With climate change overheating the planet and heat-related deaths rising across the board, preventing heat islands is only growing more crucial.
Heat islands are worse in less wealthy, less white communities
If you know anything about how environmental issues often play out, you won’t be surprised to hear that lower-income, communities of color suffer the worst from extreme heat. Black people in particular are 40% more likely to live in neighborhoods with increasing rates of heat-related illnesses.
Heat islands pose a particular danger to low-income communities where people are less likely to be able to afford air conditioning and more likely to work in manual labor jobs that keep them outside in blazing temperatures. The same conditions aggravated by extreme heat are also more common in lower-income, communities of color.

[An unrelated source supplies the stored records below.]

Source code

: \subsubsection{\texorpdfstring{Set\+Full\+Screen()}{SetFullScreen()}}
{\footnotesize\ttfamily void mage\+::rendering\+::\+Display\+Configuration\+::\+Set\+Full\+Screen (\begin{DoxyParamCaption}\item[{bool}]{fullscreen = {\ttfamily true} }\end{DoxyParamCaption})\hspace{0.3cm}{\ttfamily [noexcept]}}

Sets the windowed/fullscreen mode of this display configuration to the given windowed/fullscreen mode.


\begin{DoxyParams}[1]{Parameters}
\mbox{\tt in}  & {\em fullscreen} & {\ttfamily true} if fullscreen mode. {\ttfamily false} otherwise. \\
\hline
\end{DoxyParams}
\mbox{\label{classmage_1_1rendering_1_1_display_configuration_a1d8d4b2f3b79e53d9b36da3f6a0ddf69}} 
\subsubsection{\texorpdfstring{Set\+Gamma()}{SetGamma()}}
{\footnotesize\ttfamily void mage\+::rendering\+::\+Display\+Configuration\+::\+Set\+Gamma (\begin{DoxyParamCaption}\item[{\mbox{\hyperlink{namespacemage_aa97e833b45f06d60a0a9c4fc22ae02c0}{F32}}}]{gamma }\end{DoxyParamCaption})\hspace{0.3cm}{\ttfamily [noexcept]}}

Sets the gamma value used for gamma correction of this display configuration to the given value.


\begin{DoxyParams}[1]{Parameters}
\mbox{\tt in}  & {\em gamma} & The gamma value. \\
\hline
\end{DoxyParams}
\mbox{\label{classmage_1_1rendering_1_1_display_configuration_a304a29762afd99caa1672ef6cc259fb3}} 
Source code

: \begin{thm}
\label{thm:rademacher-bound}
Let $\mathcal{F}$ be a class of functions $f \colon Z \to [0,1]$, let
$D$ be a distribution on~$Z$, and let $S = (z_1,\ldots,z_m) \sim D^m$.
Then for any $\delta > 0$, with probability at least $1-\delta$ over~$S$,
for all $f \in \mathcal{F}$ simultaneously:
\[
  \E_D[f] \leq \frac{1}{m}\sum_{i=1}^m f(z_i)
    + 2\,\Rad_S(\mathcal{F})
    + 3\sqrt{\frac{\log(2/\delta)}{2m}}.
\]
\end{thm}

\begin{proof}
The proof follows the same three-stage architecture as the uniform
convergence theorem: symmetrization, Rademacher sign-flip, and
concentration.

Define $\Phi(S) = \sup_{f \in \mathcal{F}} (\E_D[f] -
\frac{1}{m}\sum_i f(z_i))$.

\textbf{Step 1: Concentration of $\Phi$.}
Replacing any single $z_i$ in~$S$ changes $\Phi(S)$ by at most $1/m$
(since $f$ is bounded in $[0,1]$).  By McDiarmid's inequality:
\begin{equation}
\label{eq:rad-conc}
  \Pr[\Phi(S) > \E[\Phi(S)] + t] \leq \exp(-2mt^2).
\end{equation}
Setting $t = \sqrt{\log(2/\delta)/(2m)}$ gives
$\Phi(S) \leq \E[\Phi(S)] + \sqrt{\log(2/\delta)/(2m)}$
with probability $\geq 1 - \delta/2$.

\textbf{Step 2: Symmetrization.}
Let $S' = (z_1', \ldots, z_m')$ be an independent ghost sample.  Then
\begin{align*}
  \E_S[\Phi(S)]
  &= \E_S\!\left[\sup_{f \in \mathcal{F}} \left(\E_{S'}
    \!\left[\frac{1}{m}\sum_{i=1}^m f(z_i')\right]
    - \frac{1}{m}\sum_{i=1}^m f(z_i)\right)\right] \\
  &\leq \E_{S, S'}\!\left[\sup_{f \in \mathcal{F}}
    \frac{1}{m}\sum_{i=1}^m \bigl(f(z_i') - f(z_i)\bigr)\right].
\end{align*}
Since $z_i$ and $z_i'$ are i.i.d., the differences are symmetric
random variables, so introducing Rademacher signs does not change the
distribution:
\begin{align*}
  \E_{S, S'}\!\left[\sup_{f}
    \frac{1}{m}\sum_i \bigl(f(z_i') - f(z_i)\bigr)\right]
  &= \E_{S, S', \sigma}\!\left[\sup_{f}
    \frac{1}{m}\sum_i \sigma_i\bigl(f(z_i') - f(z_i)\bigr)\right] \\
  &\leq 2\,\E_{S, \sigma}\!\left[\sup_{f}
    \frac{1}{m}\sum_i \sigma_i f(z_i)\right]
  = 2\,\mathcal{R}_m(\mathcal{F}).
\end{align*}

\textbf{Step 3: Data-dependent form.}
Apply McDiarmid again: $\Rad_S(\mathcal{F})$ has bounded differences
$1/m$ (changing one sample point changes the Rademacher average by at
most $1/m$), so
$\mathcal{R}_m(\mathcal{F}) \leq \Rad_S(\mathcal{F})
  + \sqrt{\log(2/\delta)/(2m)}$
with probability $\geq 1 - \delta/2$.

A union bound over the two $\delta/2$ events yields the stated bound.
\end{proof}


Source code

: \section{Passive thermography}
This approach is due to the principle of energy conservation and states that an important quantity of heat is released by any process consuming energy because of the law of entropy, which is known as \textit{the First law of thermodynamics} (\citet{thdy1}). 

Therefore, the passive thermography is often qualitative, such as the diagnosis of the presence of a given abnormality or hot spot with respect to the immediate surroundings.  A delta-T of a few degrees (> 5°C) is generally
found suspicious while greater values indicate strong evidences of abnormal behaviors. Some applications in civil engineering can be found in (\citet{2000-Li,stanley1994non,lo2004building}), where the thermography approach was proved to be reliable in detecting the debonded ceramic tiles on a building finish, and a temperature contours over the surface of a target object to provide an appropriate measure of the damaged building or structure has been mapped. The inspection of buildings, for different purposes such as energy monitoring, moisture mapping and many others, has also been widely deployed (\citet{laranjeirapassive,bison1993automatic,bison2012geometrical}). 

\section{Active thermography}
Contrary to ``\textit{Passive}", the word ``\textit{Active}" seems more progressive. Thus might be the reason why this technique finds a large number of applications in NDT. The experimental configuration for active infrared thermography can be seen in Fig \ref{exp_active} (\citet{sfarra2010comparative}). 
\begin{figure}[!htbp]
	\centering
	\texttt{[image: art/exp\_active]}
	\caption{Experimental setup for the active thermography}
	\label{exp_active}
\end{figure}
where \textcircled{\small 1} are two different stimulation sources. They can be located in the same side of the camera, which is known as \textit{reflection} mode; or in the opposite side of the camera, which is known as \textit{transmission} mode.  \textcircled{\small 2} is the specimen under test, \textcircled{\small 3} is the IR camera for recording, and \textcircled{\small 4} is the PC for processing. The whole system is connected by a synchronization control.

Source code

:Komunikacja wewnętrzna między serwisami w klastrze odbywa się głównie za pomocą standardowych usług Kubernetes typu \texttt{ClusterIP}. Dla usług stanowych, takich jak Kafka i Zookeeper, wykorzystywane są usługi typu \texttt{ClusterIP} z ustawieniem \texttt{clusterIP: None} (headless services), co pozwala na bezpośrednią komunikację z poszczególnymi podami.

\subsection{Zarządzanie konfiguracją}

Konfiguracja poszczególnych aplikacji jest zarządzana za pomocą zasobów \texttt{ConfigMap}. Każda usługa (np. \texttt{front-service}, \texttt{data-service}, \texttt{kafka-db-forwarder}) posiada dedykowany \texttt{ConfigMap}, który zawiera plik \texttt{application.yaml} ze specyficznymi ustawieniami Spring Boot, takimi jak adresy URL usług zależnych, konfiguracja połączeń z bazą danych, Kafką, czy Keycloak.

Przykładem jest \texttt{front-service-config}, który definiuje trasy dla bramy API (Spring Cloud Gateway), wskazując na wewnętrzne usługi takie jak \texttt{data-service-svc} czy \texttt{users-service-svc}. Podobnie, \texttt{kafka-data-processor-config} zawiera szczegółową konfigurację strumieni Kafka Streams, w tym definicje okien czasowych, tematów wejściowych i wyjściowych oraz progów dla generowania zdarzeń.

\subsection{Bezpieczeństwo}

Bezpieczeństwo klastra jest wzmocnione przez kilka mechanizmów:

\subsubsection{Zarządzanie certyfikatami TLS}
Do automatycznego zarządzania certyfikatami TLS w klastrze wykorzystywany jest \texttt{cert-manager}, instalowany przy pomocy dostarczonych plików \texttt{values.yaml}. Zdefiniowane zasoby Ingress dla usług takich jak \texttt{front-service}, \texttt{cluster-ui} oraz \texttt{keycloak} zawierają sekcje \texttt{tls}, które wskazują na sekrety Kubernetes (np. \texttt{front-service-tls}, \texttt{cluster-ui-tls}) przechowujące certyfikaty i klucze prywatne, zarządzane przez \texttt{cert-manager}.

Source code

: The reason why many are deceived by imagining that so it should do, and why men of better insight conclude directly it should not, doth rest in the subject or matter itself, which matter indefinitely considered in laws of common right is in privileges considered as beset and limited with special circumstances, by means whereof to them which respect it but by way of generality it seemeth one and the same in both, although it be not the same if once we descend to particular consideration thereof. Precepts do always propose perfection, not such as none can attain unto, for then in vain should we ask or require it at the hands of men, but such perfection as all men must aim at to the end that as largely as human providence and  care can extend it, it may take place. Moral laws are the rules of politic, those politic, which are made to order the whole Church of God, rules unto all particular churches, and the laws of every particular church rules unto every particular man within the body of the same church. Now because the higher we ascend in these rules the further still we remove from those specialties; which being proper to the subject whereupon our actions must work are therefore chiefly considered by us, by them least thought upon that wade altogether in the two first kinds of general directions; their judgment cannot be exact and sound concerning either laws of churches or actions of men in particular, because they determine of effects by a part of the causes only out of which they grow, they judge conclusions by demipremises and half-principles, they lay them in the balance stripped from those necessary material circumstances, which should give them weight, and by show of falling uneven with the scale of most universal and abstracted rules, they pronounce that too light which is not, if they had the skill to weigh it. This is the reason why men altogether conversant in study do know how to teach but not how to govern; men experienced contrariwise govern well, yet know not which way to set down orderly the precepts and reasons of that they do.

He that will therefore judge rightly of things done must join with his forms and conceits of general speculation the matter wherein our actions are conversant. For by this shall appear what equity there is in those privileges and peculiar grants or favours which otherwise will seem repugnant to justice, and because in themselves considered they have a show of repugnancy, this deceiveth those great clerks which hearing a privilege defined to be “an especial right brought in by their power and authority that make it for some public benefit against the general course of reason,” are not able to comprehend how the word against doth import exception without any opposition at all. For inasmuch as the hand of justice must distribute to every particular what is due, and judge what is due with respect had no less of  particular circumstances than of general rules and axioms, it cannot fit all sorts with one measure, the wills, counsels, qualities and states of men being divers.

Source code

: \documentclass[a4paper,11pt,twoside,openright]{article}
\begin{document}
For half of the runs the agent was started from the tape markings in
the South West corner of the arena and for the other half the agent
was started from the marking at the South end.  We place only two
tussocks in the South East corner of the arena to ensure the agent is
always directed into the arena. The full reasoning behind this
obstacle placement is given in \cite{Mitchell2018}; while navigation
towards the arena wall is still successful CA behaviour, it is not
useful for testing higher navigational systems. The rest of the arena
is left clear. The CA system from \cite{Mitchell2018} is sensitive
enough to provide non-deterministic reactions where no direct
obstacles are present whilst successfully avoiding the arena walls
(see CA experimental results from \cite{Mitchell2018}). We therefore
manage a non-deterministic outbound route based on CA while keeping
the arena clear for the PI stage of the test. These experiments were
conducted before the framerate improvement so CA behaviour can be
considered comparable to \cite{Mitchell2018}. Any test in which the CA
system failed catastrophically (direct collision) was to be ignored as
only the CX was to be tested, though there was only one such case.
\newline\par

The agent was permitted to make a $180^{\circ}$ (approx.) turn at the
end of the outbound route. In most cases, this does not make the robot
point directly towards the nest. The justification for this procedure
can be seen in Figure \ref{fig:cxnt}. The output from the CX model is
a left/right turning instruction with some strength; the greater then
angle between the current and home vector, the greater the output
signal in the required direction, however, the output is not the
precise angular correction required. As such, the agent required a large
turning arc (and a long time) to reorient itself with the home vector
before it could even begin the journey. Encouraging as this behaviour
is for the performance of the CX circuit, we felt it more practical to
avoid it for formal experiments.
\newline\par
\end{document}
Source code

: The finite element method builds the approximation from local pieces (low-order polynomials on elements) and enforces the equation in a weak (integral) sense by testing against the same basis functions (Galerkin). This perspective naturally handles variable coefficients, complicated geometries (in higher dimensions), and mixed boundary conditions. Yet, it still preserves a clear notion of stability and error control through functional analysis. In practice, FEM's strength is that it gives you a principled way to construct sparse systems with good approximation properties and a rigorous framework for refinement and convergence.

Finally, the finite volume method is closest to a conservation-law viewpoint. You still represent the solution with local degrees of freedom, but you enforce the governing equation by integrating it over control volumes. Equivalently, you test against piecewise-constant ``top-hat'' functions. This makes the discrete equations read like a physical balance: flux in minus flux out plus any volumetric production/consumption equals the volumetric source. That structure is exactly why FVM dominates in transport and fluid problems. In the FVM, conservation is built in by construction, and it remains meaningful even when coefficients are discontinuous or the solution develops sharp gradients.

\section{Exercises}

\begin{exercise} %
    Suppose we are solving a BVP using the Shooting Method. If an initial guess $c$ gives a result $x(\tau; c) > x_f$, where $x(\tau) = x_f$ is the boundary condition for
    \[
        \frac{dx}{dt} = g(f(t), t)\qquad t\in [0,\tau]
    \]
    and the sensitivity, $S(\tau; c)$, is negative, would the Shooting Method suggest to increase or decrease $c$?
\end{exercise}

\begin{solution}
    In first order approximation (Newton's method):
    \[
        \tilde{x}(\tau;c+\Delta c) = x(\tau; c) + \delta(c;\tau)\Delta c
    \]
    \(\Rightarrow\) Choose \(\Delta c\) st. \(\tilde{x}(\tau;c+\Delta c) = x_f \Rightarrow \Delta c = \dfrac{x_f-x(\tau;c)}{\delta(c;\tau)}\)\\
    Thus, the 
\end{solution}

How CLF is fighting the methane leaks contributing to deadly heat islands
For years, National Grid has gotten away with letting their gas pipelines deteriorate beneath our streets, dumping toxic, planet-warming gas into the atmosphere and choking the roots of vulnerable trees. CLF is stopping it.
We’ve sued National Grid for failing to protect communities from methane leaks. Plaintiffs include residents of neighborhoods impacted by gas leaks and grassroots environmental organizations. If we succeed, National Grid will have to make long overdue repairs to stop the gas leaks.
It’s past time for National Grid to clean up its mess and transition away from fossil fuels altogether. With much safer alternatives like geothermal energy available, there’s no reason to keep dangerous methane flowing. By holding fossil fuel companies accountable, we can fight heat islands in Greater Boston and give residents the clean, safer energy, thriving tree canopies, and cooler, healthier neighborhoods that they deserve.